大東亜戦争におけるマニラの歴史

マニラ市街
・ネルソンタワー
・フィリピン空軍博物館
 (Philippine Air Force Museum)

マニラはスペイン植民地時代の16世紀末から、フィリピンの首都としてフィリピンの政治・経済・文化・交通など全ての中枢を担ってきた。ルソン島の中央やや南に位置し、西はマニラ湾、東はバエ湖に面し、これらには挟まれた細い地峡のような場所に開けている。その幅は、最もせまいところで10kmにも満たない。

なお、正式な首都名は「メトロ・マニラ(マニラ首都圏)」である。通常「マニラ」という場合はメトロ・マニラを指し、マニラ市を含む17の行政地域の集合体を意味する。いわば東京が23区の集合体であり、東京市というものが存在しないのと同様である。マニラはフィリピン全体の約14%にあたる約1200万人(2007年)が暮らす大都市である。

昭和16年(1941年)12月8日、真珠湾攻撃と同時にフィリピン攻略戦が開始された。台湾から発進した航空隊はマニラのクラーク飛行場とイバ飛行場を爆撃し、ほとんどの米軍機を破壊して制空権を握った。先遣隊が10日にルソン島北端のアパリ、12日にルソン島南端のレガスピーに上陸して航空隊を進出させると、続いて22日に本間雅晴中将率いる第14軍主力がマニラの北東約200kmのリンガエン湾に上陸してマニラを目指した。

一方米比軍はマニラの防衛を放棄し、マニラの東のバターン半島に撤退した。昭和17年(1942年)1月2日、マニラはリンガエン湾上陸からわずか11日で陥落した。

バターン半島には開戦前にアメリカが多数の陣地を構築し、堅固な防衛線が三線に渡って敷かれていた。1月16日から半島への攻撃が開始されたが、米比軍の抵抗は頑強であった。第一線の防衛線を突破したものの日本側の損害は大きく、本間中将は2月8日に攻撃中止を指示した。日本軍は中国方面から兵力と航空隊を増援して態勢を立て直し、準備砲爆撃を行った上で4月3日から再攻撃をかけた。日本軍は第二線、第三線の防衛線を立て続けに突破した。4月9日にバターン半島の米比軍は降伏し、7万人以上が捕虜となった。

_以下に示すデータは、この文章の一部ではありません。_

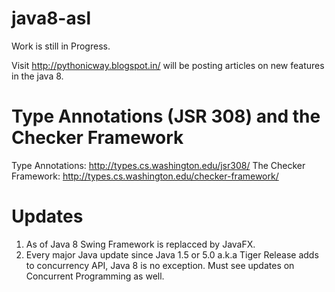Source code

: java8-asl
=========

Work is still in Progress.

Visit http://pythonicway.blogspot.in/ will be posting articles on new features in the java 8.


Type Annotations (JSR 308) and the Checker Framework
=====================================================

Type Annotations: http://types.cs.washington.edu/jsr308/
The Checker Framework: http://types.cs.washington.edu/checker-framework/


Updates
========

1. As of Java 8 Swing Framework is replacced by JavaFX.
2. Every major Java update since Java 1.5 or 5.0 a.k.a Tiger Release adds to concurrency API, Java 8 is no exception. Must see updates on Concurrent Programming as well.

日本軍重砲隊はバターン半島に進出してコレヒドール要塞砲と海を挟んで砲撃戦を繰り広げた。4月14日、一発の24センチ徹甲弾が要塞の弾薬庫に命中して大爆発が発生し、砲撃戦の決着が着いた。5月5日の夜、上陸作戦が決行され、上陸部隊は島北東端に橋頭堡を築いた。翌6日正午、司令官のウェンライト中将がコレヒドール守備隊の降伏を申し入れたが、本間中将は全米比軍の降伏を求めた。ウェンライト中将はこれを受諾し、ここにフィリピン攻略戦は完了した。

フィリピンは約2年半に渡って日本軍の軍政下に置かれたが、戦局が悪化の一途を辿っていた昭和19年(1944年)10月、米軍のフィリピン奪還作戦が開始された。米海軍はレイテ沖海戦で日本海軍を破り、ルソン島南西のレイテ島に上陸した米軍は12月にレイテ島をほぼ制圧した。

続けて米軍は翌昭和20年(1945年)1月9日、ルソン島リンガエン湾に上陸した。ルソン島の日本軍はバギオを中心とした北部を守備する尚武集団、マニラ周辺を守備する振武集団、クラーク飛行場などがあるマニラ北東部を守備する建武集団に分けられていた。

リンガエン湾から南下してマニラに向かった米軍は建武集団を撃破し、1月下旬にはマニラ郊外へ到達した。マニラ市街にはマニラ海軍防衛隊などが立てこもり、激しい市街戦が繰り広げられた。振武集団はマニラ防衛隊を支援するために2月8日に第一次総攻撃を行った。しかし、米軍の戦力ははるかに優勢であり、マニラは3月3日に陥落した。

振武集団は3月中旬に第二次総攻撃をかけたが、米軍の激しい砲撃と戦車隊での反撃を受けて3月下旬頃に戦力を失って撤退を余儀なくされ、終戦まで分散しての持久戦を行った。一方、北部を守備する尚武集団は6月頃まで組織的抵抗を行った。残存兵は食料不足や病気に悩まされながらも、山岳地帯の陣地にこもって抵抗を続けている状態で終戦を迎えた。

現在、コレヒドール島では要塞跡が観光地として公開されている。マニラ市街ではフィリピン防衛を命じられて赴任した山下奉文大将が降り立ったネルソン飛行場の管制塔が遺されている。